Piero Laporta (généralement très informé) apporte quelques éclairages sur l'éviction de Milone et la mise à l'écart du cardinal Pell. Rumeurs sur l'utilisation de l'Obole de Saint Pierre pour financer la campagne d'Hilary Clinton (8/7/2017)

>>> Cf. Le pape dans la tourmente (suite)

Sous la cendre couve la bataille pour les finances du Vatican

Piero Laporta (dans "La Verità")
4 juillet 2017
Ma traduction

* * *

Le bruit autour de l'éviction du cardinal Pell obscurcit celle de Libero Milone, manager laïc
qui fouinait dans l'Obole de Saint Pierre. La «bande des maltais» reste maître du terrain de l'autre côté du Tibre; pour combien de temps?

Libero Milone a été limogé le 20 Juin. Une semaine plus tard, le pape François congédie le cardinal George Pell. Coincidence? Selon certains, la coïncidence n'est pas du second fait sur le premier, mais bien le contraire: sachant ce qui pendait au nez de Pell, il se sont empressés d'évincer Milone, dans l' espoir que le scandale sur le cardinal obscurcirait celui sur le manager.

Qui était au courant du procès imminent de Pell? A coup sûr, Mgr Giovanni Angelo Becciu, numéro deux du Secrétariat d'Etat, en plus de Mgr Adolfo Tito Yllana, nonce apostolique en Australie.

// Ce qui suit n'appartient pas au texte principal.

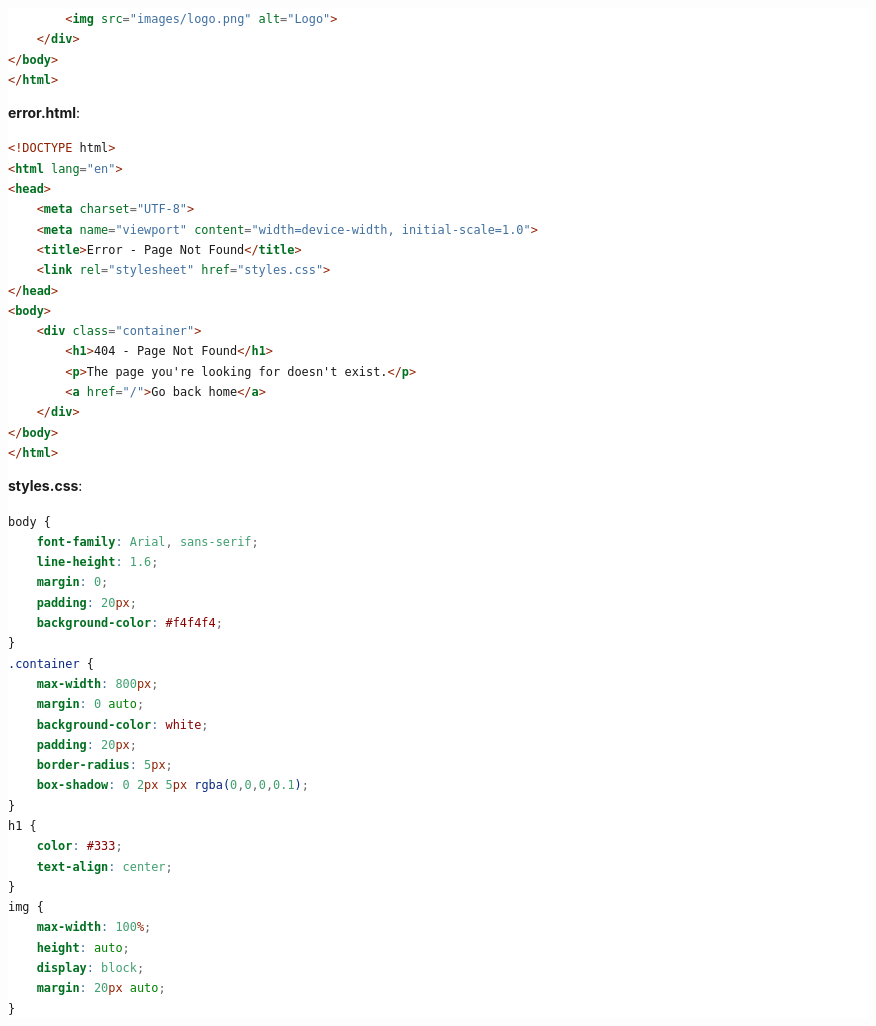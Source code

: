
 ```html
        <img src="images/logo.png" alt="Logo">
    </div>
</body>
</html>
```

**error.html**:
```html
<!DOCTYPE html>
<html lang="en">
<head>
    <meta charset="UTF-8">
    <meta name="viewport" content="width=device-width, initial-scale=1.0">
    <title>Error - Page Not Found</title>
    <link rel="stylesheet" href="styles.css">
</head>
<body>
    <div class="container">
        <h1>404 - Page Not Found</h1>
        <p>The page you're looking for doesn't exist.</p>
        <a href="/">Go back home</a>
    </div>
</body>
</html>
```

**styles.css**:
```css
body {
    font-family: Arial, sans-serif;
    line-height: 1.6;
    margin: 0;
    padding: 20px;
    background-color: #f4f4f4;
}
.container {
    max-width: 800px;
    margin: 0 auto;
    background-color: white;
    padding: 20px;
    border-radius: 5px;
    box-shadow: 0 2px 5px rgba(0,0,0,0.1);
}
h1 {
    color: #333;
    text-align: center;
}
img {
    max-width: 100%;
    height: auto;
    display: block;
    margin: 20px auto;
}
```
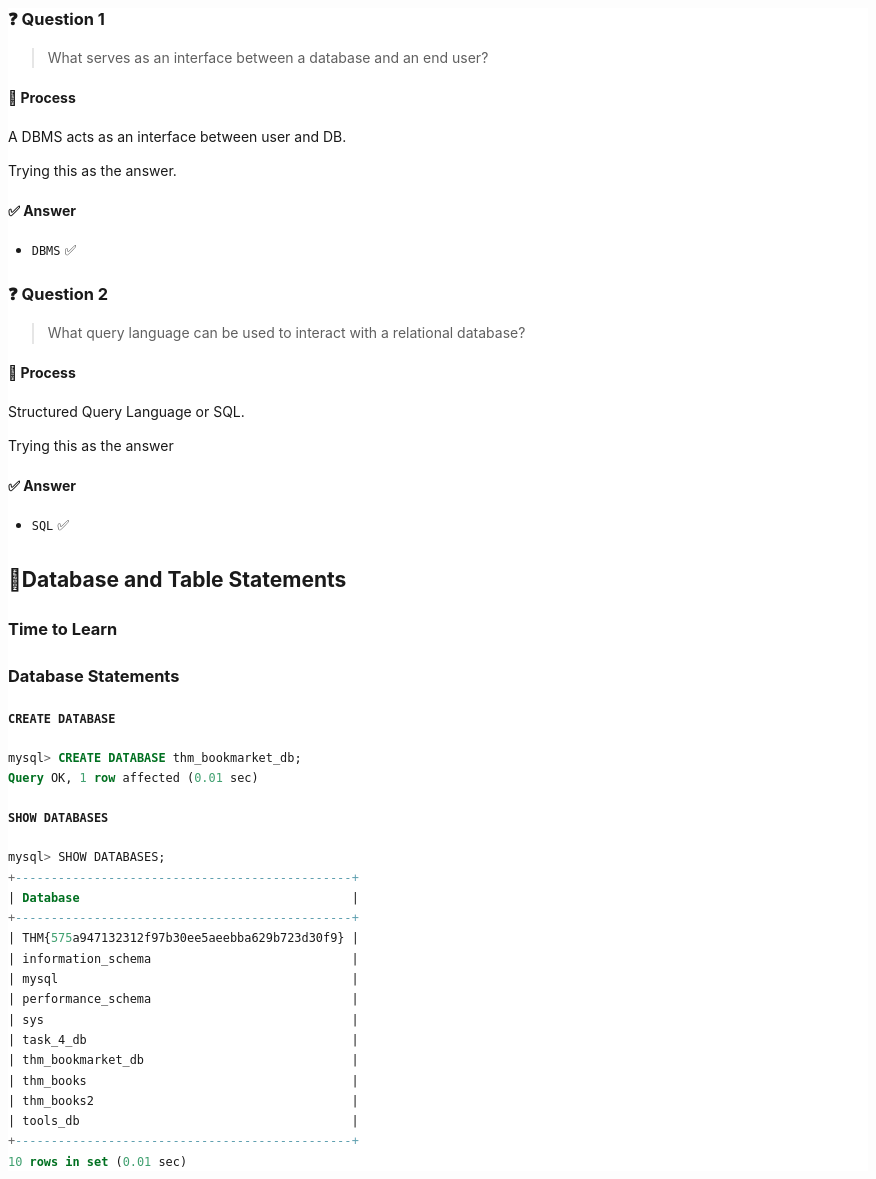 ### ❓ Question 1
> What serves as an interface between a database and an end user?
#### 🧪 Process
A DBMS acts as an interface between user and DB.

Trying this as the answer.
#### ✅ Answer
- `DBMS` ✅

### ❓ Question 2
> What query language can be used to interact with a relational database?
#### 🧪 Process
Structured Query Language or SQL.

Trying this as the answer
#### ✅ Answer
- `SQL` ✅


## 📘Database and Table Statements
### Time to Learn


### Database Statements
#### `CREATE DATABASE`
```sql
mysql> CREATE DATABASE thm_bookmarket_db;
Query OK, 1 row affected (0.01 sec)
```

#### `SHOW DATABASES`
```sql
mysql> SHOW DATABASES;
+-----------------------------------------------+
| Database                                      |
+-----------------------------------------------+
| THM{575a947132312f97b30ee5aeebba629b723d30f9} |
| information_schema                            |
| mysql                                         |
| performance_schema                            |
| sys                                           |
| task_4_db                                     |
| thm_bookmarket_db                             |
| thm_books                                     |
| thm_books2                                    |
| tools_db                                      |
+-----------------------------------------------+
10 rows in set (0.01 sec)
```
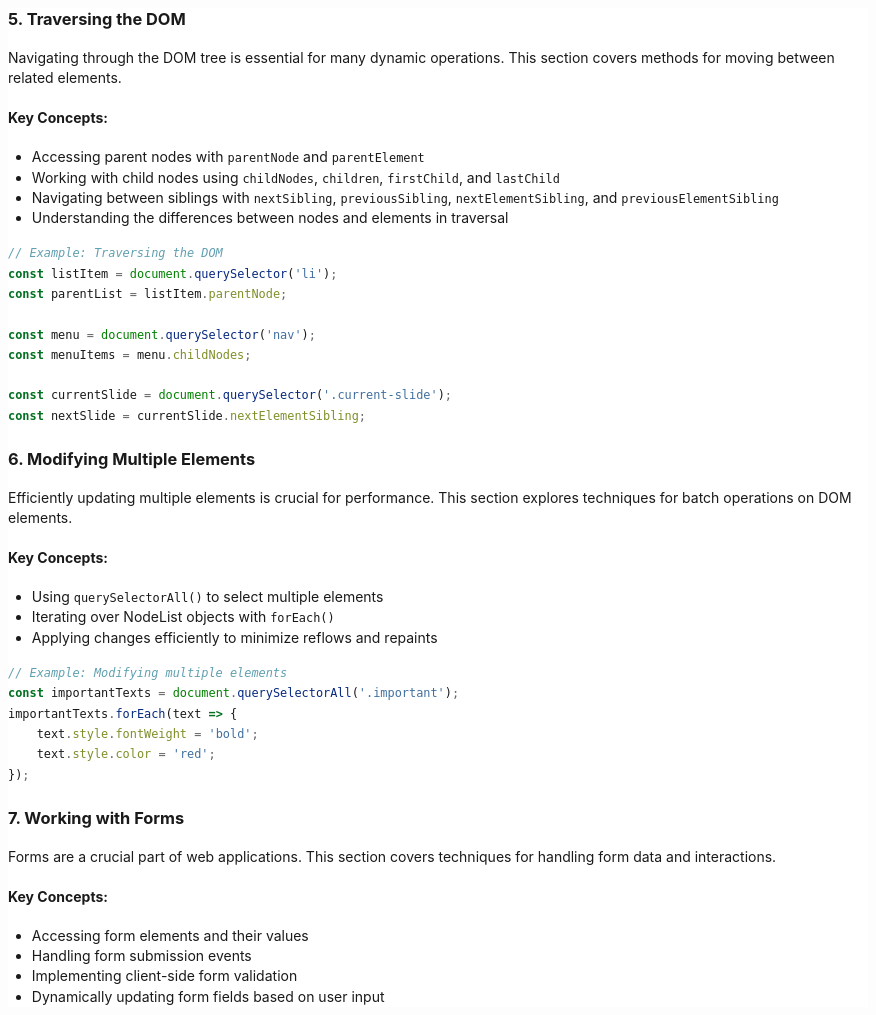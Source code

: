 ### 5. Traversing the DOM

Navigating through the DOM tree is essential for many dynamic operations. This section covers methods for moving between related elements.

#### Key Concepts:
- Accessing parent nodes with `parentNode` and `parentElement`
- Working with child nodes using `childNodes`, `children`, `firstChild`, and `lastChild`
- Navigating between siblings with `nextSibling`, `previousSibling`, `nextElementSibling`, and `previousElementSibling`
- Understanding the differences between nodes and elements in traversal

```javascript
// Example: Traversing the DOM
const listItem = document.querySelector('li');
const parentList = listItem.parentNode;

const menu = document.querySelector('nav');
const menuItems = menu.childNodes;

const currentSlide = document.querySelector('.current-slide');
const nextSlide = currentSlide.nextElementSibling;
```

### 6. Modifying Multiple Elements

Efficiently updating multiple elements is crucial for performance. This section explores techniques for batch operations on DOM elements.

#### Key Concepts:
- Using `querySelectorAll()` to select multiple elements
- Iterating over NodeList objects with `forEach()`
- Applying changes efficiently to minimize reflows and repaints

```javascript
// Example: Modifying multiple elements
const importantTexts = document.querySelectorAll('.important');
importantTexts.forEach(text => {
    text.style.fontWeight = 'bold';
    text.style.color = 'red';
});
```

### 7. Working with Forms

Forms are a crucial part of web applications. This section covers techniques for handling form data and interactions.

#### Key Concepts:
- Accessing form elements and their values
- Handling form submission events
- Implementing client-side form validation
- Dynamically updating form fields based on user input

À 4h30 du matin le 29 Juin, la salle de presse convoque une conférence de presse du cardinal Pell pour 8h30. Imaginez les chefs de service tirer les journalistes du lit: rien de tel qu'une convocation à 4h30 du matin pour donner un impact énorme à la nouvelle.
Pell annonce qu'il se rendra à Melbourne pour répondre le 18 Juillet aux accusations de harcèlement sexuel qui auraient eu lieu dans les années soixante-dix. Pell réitère son innocence, comme en octobre dernier, lors de son interrogatoire par les enquêteurs australiens venus à Rome. Il aurait suffi d'un communiqué, après tout. Très étrange, ce n'est pas le stilum romanae curiae, le style de la Secrétairerie d'Etat.
Ce n'est pas la seule bizarrerie.

Le lendemain du limogeage de Milone, une indiscrétion indirecte filtre: on le chassait parce qu'il fouinait dans l'Obole de Saint Pierre, fonds personnel pour la charité du pape. Indiscrétion étrangère au stilum romanae curiae, visant plutôt à rassurer certains sur ce que Milone s'apprêtait à faire, et qu'à partir de ce moment, il ne pourrait plus faire.

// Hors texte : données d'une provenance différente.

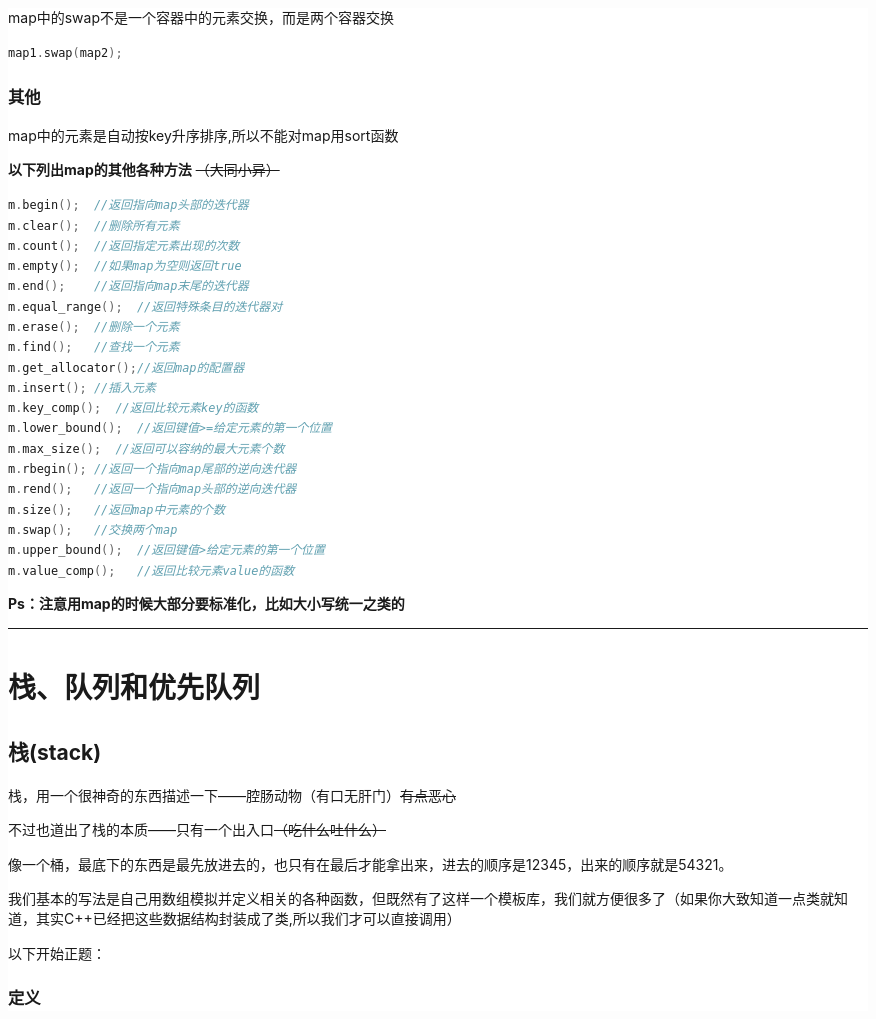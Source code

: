 map中的swap不是一个容器中的元素交换，而是两个容器交换

```cpp
map1.swap(map2);
```

### 其他

map中的元素是自动按key升序排序,所以不能对map用sort函数

**以下列出map的其他各种方法** ~~（大同小异）~~

```cpp
m.begin();  //返回指向map头部的迭代器
m.clear();  //删除所有元素
m.count();  //返回指定元素出现的次数
m.empty();  //如果map为空则返回true
m.end();    //返回指向map末尾的迭代器
m.equal_range();  //返回特殊条目的迭代器对
m.erase();  //删除一个元素
m.find();   //查找一个元素
m.get_allocator();//返回map的配置器
m.insert(); //插入元素
m.key_comp();  //返回比较元素key的函数
m.lower_bound();  //返回键值>=给定元素的第一个位置
m.max_size();  //返回可以容纳的最大元素个数
m.rbegin(); //返回一个指向map尾部的逆向迭代器
m.rend();   //返回一个指向map头部的逆向迭代器
m.size();   //返回map中元素的个数
m.swap();   //交换两个map
m.upper_bound();  //返回键值>给定元素的第一个位置
m.value_comp();   //返回比较元素value的函数
```

**Ps：注意用map的时候大部分要标准化，比如大小写统一之类的**

--------


# 栈、队列和优先队列

## 栈(stack)

栈，用一个很神奇的东西描述一下——腔肠动物（有口无肝门）~~有点恶心~~

不过也道出了栈的本质——只有一个出入口~~（吃什么吐什么）~~

像一个桶，最底下的东西是最先放进去的，也只有在最后才能拿出来，进去的顺序是12345，出来的顺序就是54321。 

我们基本的写法是自己用数组模拟并定义相关的各种函数，但既然有了这样一个模板库，我们就方便很多了（如果你大致知道一点类就知道，其实C++已经把这些数据结构封装成了类,所以我们才可以直接调用）

以下开始正题：

### 定义
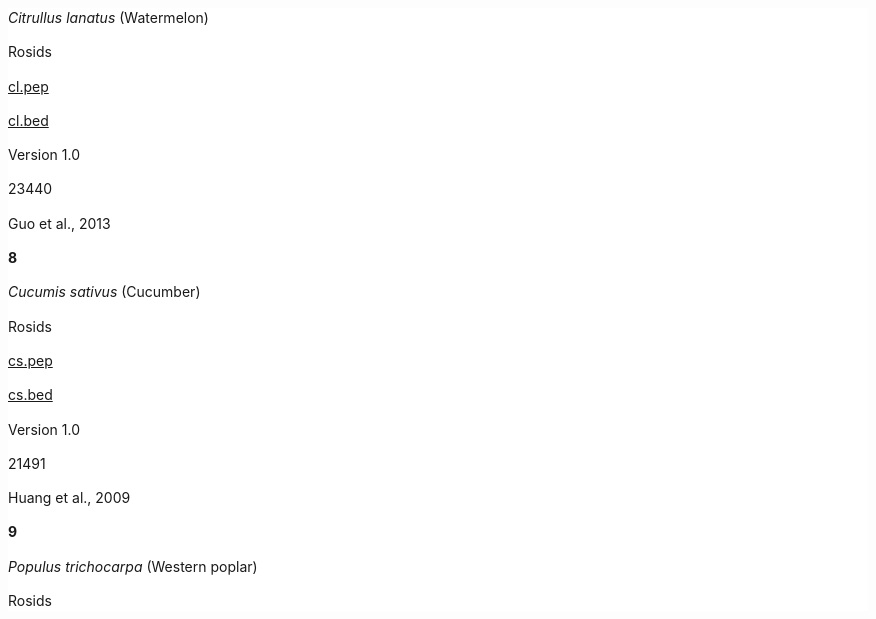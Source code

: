 </td>
<td width="144">
<p><em>Citrullus lanatus</em> (Watermelon)</p>
</td>
<td width="103">
<p>Rosids</p>
</td>
<td width="120">
<p><a href="https://www.dropbox.com/sh/faq97k63j2hzo8g/AACgVMW1Rb_E76Zu1xgMUAyZa?dl=0">cl.pep</a></p>
</td>
<td width="107">
<p><a href="https://www.dropbox.com/sh/faq97k63j2hzo8g/AACgVMW1Rb_E76Zu1xgMUAyZa?dl=0">cl.bed</a></p>
</td>
<td width="113">
<p>Version 1.0</p>
</td>
<td width="114">
<p>23440</p>
</td>
<td width="162">
<p>Guo et al., 2013</p>
</td>
</tr>
<tr>
<td width="53">
<p><strong>8</strong></p>
</td>
<td width="144">
<p><em>Cucumis sativus</em> (Cucumber)</p>
</td>
<td width="103">
<p>Rosids</p>
</td>
<td width="120">
<p><a href="https://www.dropbox.com/sh/faq97k63j2hzo8g/AACgVMW1Rb_E76Zu1xgMUAyZa?dl=0">cs.pep</a></p>
</td>
<td width="107">
<p><a href="https://www.dropbox.com/sh/faq97k63j2hzo8g/AACgVMW1Rb_E76Zu1xgMUAyZa?dl=0">cs.bed</a></p>
</td>
<td width="113">
<p>Version 1.0</p>
</td>
<td width="114">
<p>21491</p>
</td>
<td width="162">
<p>Huang et al., 2009</p>
</td>
</tr>
<tr>
<td width="53">
<p><strong>9</strong></p>
</td>
<td width="144">
<p><em>Populus trichocarpa</em> (Western poplar)</p>
</td>
<td width="103">
<p>Rosids</p>
</td>
<td width="120">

Comme si cela ne suffisait pas, dans la matinée du 1er Juillet, après la version «Obole de Saint Pierre», le limogeage est motivé par le «refus de Milone de réduire son salaire», autrement dit, poudre aux yeux et confirmation du poids de la première indiscrétion.

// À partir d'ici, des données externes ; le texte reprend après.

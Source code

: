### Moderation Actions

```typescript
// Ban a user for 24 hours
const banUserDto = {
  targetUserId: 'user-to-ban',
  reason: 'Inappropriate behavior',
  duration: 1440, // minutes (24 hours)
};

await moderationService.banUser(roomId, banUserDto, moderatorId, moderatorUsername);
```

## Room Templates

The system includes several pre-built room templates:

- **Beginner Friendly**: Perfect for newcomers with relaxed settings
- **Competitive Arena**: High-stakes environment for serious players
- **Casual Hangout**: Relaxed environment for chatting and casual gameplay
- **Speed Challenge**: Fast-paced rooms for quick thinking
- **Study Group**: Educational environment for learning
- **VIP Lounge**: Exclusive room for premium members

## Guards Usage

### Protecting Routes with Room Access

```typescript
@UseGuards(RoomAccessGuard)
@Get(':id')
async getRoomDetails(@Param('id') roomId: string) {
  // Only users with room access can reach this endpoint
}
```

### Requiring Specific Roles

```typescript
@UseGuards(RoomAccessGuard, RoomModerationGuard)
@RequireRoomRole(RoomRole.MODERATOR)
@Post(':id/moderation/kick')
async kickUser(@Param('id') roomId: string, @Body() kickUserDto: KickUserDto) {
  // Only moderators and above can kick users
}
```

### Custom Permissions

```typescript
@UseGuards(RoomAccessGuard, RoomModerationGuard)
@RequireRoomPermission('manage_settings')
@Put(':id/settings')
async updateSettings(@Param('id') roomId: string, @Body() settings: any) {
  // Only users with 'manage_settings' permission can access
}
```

Depuis le pontificat de Benoî XVI, Mgr Becciu est en relation avec Libero Milone, 68 ans, professionnel international reconnu en Europe comme à Washington. En Juin 2015, le pape François, sur les conseils de Becciu, l'a engagé pour superviser les comptes et les budgets de tous les organismes, bureaux et institutions du Saint-Siège, y compris l'Obole de Saint Pierre. Depuis toujours, Milone se prévaut d'un collaborateur très connu, Robert Gorelick [un homme de l'ombre, conseiller du président des Etats-Unis sous l'administration Bush].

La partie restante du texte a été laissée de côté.